Background
Quantum computing is widely believed to be a revolutionary new technology. In fact, it is a double-edged sword. If efficient quantum computers can be manufactured in near future, many of the current cryptosystems will be in danger and post-quantum cryptography will be crucial to the security of our communications.
In 1994, P. Shor discovered quantum algorithms which can break both the RSA cryptosystem and the ElGamal cryptosystem. In 2007, a Canadian company D-Wave demonstrated the first quantum computer. These events and quick further developments have brought a crisis to secret communication. In 2022, the National Institute of Standards and Technology (NIST) announced four candidates, CRYSTALS-Kyber, CRYSTALS-Dilithium, Falcon and Sphincs+ for post-quantum cryptography standards. The first three are based on lattice theory and the last on Hash functions. In 2024, NIST announced three standards: FIPS 203 based on CRYSTALS-Kyber, FIPS 204 based on CRYSTALS-Dilithium, and FIPS 205 based on Sphincs+. The fourth standard based on Falcon is on the way. On November 12, 2024, NIST published a guideline “Transition to Post-Quantum Cryptography Standards” which includes detailed routes and time tables.
Research Progress
Lattice is a mathematical concept introduced by Gauss in 1831. The security of the lattice-based cryptosystems relies on the hardness of the shortest vector problem (SVP), the closest vector problem (CVP) and their generalizations. In fact, the SVP is a ball packing problem and the CVP is a ball covering problem. Furthermore, both SVP and CVP are equivalent to arithmetic problems for positive definite quadratic forms. These problems have been studied by mathematicians including Kepler, Newton, Gauss, Hermite, Minkowski and many others for more than four hundred years. Therefore, post-quantum cryptography is deeply rooted in mathematics.

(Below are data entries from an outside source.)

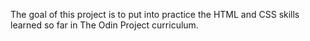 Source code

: The goal of this project is to put into practice the HTML and CSS skills learned so far in The Odin Project curriculum.
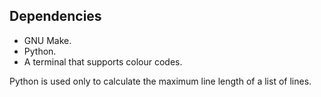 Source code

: ## Dependencies ##

* GNU Make.
* Python.
* A terminal that supports colour codes.

Python is used only to calculate the maximum line length of a list of lines.
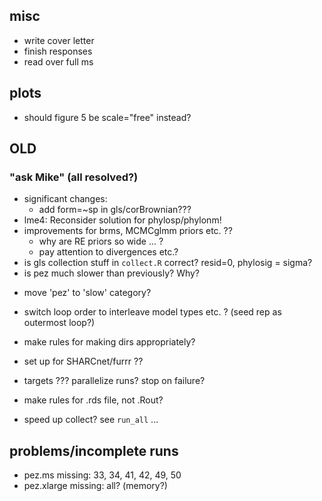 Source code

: ## misc

- write cover letter
- finish responses
- read over full ms

## plots

* should figure 5 be scale="free" instead?


## OLD
	
### "ask Mike" (all resolved?)

- significant changes:
   - add form=~sp in gls/corBrownian???
- lme4: Reconsider solution for phylosp/phylonm!
- improvements for brms, MCMCglmm priors etc. ??
   - why are RE priors so wide ... ?
   - pay attention to divergences etc.?
- is gls collection stuff in `collect.R` correct? resid=0, phylosig = sigma?
- is pez much slower than previously? Why?

* move 'pez' to 'slow' category?
* switch loop order to interleave model types etc. ? (seed rep as outermost loop?)
* make rules for making dirs appropriately?
* set up for SHARCnet/furrr ??
* targets ??? parallelize runs? stop on failure?
* make rules for .rds file, not .Rout?

* speed up collect?
see `run_all` ...

## problems/incomplete runs

* pez.ms missing: 33, 34, 41, 42, 49, 50
* pez.xlarge missing: all? (memory?)




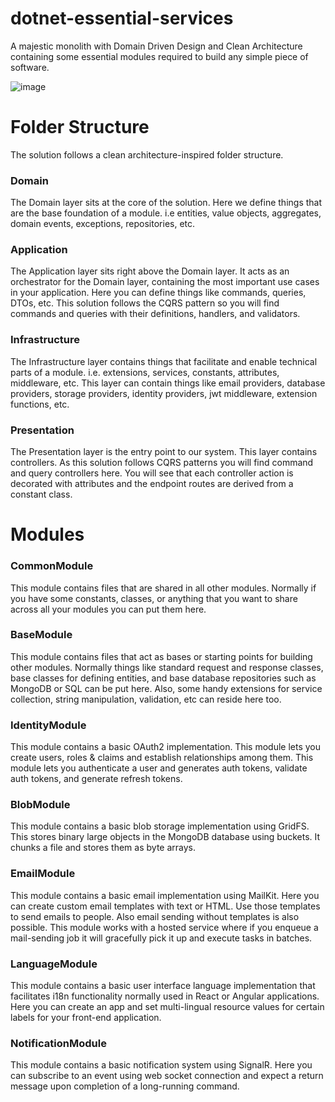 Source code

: # dotnet-essential-services

A majestic monolith with Domain Driven Design and Clean Architecture containing some essential modules required to build any simple piece of software.

![image](https://github.com/asadullahrifat89/dotnet-essential-services/assets/25480176/8b9e8842-300f-43e0-93e1-da0a71260284)


# Folder Structure
The solution follows a clean architecture-inspired folder structure.

### Domain
The Domain layer sits at the core of the solution. Here we define things that are the base foundation of a module. i.e entities, value objects, aggregates, domain events, exceptions, repositories, etc.

### Application
The Application layer sits right above the Domain layer. It acts as an orchestrator for the Domain layer, containing the most important use cases in your application.
Here you can define things like commands, queries, DTOs, etc. This solution follows the CQRS pattern so you will find commands and queries with their definitions, handlers, and validators.

### Infrastructure
The Infrastructure layer contains things that facilitate and enable technical parts of a module. i.e. extensions, services, constants, attributes, middleware, etc.
This layer can contain things like email providers, database providers, storage providers, identity providers, jwt middleware, extension functions, etc.

### Presentation
The Presentation layer is the entry point to our system. This layer contains controllers. As this solution follows CQRS patterns you will find command and query controllers here.
You will see that each controller action is decorated with attributes and the endpoint routes are derived from a constant class.

# Modules

### CommonModule
This module contains files that are shared in all other modules. Normally if you have some constants, classes, or anything that you want to share across all your modules you can put them here.
### BaseModule
This module contains files that act as bases or starting points for building other modules. Normally things like standard request and response classes, base classes for defining entities, and base database repositories such as MongoDB or SQL can be put here. Also, some handy extensions for service collection, string manipulation, validation, etc can reside here too.
### IdentityModule
This module contains a basic OAuth2 implementation. This module lets you create users, roles & claims and establish relationships among them. This module lets you authenticate a user and generates auth tokens, validate auth tokens, and generate refresh tokens.
### BlobModule
This module contains a basic blob storage implementation using GridFS. This stores binary large objects in the MongoDB database using buckets. It chunks a file and stores them as byte arrays.
### EmailModule
This module contains a basic email implementation using MailKit. Here you can create custom email templates with text or HTML. Use those templates to send emails to people. Also email sending without templates is also possible. This module works with a hosted service where if you enqueue a mail-sending job it will gracefully pick it up and execute tasks in batches.
### LanguageModule
This module contains a basic user interface language implementation that facilitates i18n functionality normally used in React or Angular applications. Here you can create an app and set multi-lingual resource values for certain labels for your front-end application.
### NotificationModule
This module contains a basic notification system using SignalR. Here you can subscribe to an event using web socket connection and expect a return message upon completion of a long-running command.



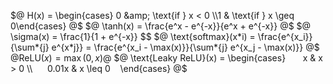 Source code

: $@ H(x) = \begin{cases} 0 &amp; \text{if } x < 0 \\1 & \text{if } x \geq 0\end{cases} @$
$@ \tanh(x) = \frac{e^x - e^{-x}}{e^x + e^{-x}} @$
$@ \sigma(x) = \frac{1}{1 + e^{-x}} $$
$@ \text{softmax}(x*i) = \frac{e^{x_i}}{\sum*{j} e^{x*j}} = \frac{e^{x_i - \max(x)}}{\sum*{j} e^{x_j - \max(x)}} @$
$@ \text{ReLU}(x) = \max(0, x) @$
$@ \text{Leaky ReLU}(x) = \begin{cases}       x & x > 0 \\      0.01x & x \leq 0    \end{cases} @$
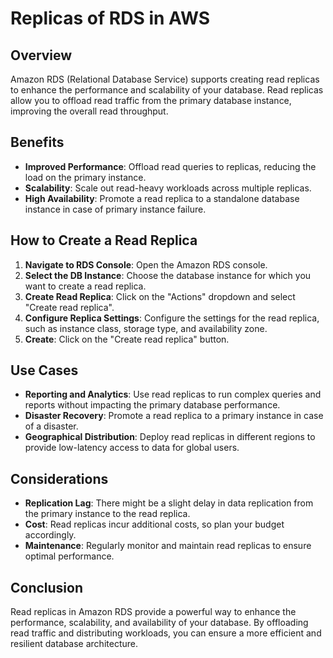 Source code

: # Replicas of RDS in AWS

## Overview
Amazon RDS (Relational Database Service) supports creating read replicas to enhance the performance and scalability of your database. Read replicas allow you to offload read traffic from the primary database instance, improving the overall read throughput.

## Benefits
- **Improved Performance**: Offload read queries to replicas, reducing the load on the primary instance.
- **Scalability**: Scale out read-heavy workloads across multiple replicas.
- **High Availability**: Promote a read replica to a standalone database instance in case of primary instance failure.

## How to Create a Read Replica
1. **Navigate to RDS Console**: Open the Amazon RDS console.
2. **Select the DB Instance**: Choose the database instance for which you want to create a read replica.
3. **Create Read Replica**: Click on the "Actions" dropdown and select "Create read replica".
4. **Configure Replica Settings**: Configure the settings for the read replica, such as instance class, storage type, and availability zone.
5. **Create**: Click on the "Create read replica" button.

## Use Cases
- **Reporting and Analytics**: Use read replicas to run complex queries and reports without impacting the primary database performance.
- **Disaster Recovery**: Promote a read replica to a primary instance in case of a disaster.
- **Geographical Distribution**: Deploy read replicas in different regions to provide low-latency access to data for global users.

## Considerations
- **Replication Lag**: There might be a slight delay in data replication from the primary instance to the read replica.
- **Cost**: Read replicas incur additional costs, so plan your budget accordingly.
- **Maintenance**: Regularly monitor and maintain read replicas to ensure optimal performance.

## Conclusion
Read replicas in Amazon RDS provide a powerful way to enhance the performance, scalability, and availability of your database. By offloading read traffic and distributing workloads, you can ensure a more efficient and resilient database architecture.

This paper briefly introduces post-quantum cryptography and its computational complexity foundation, the shortest vector problem (SVP) and the closest vector problem (CVP), then demonstrates in detail their mathematical roots in ball packing, ball covering, and positive definite quadratic forms. In particular, this article emphasizes some problems which will be crucial for the further development of lattice-based cryptography. If we compare post-quantum cryptosystems as fruits, the complexity theory of SVP and CVP will be the fruit trees, and the mathematical theories of lattices and positive definite quadratic forms will be the roots of the trees. This paper shows the whole picture first time, so that both cryptographers and mathematicians can extend their views.
Future Prospects
If a new technology not only can create revolutionary progresses but also disastrous harms, preventing the disasters should be much more important and urgent than gaining the benefits. Quantum computing is such a technology. Therefore, post-quantum cryptography provides unprecedented opportunities for cryptographers and mathematicians to make contributions in modern technology.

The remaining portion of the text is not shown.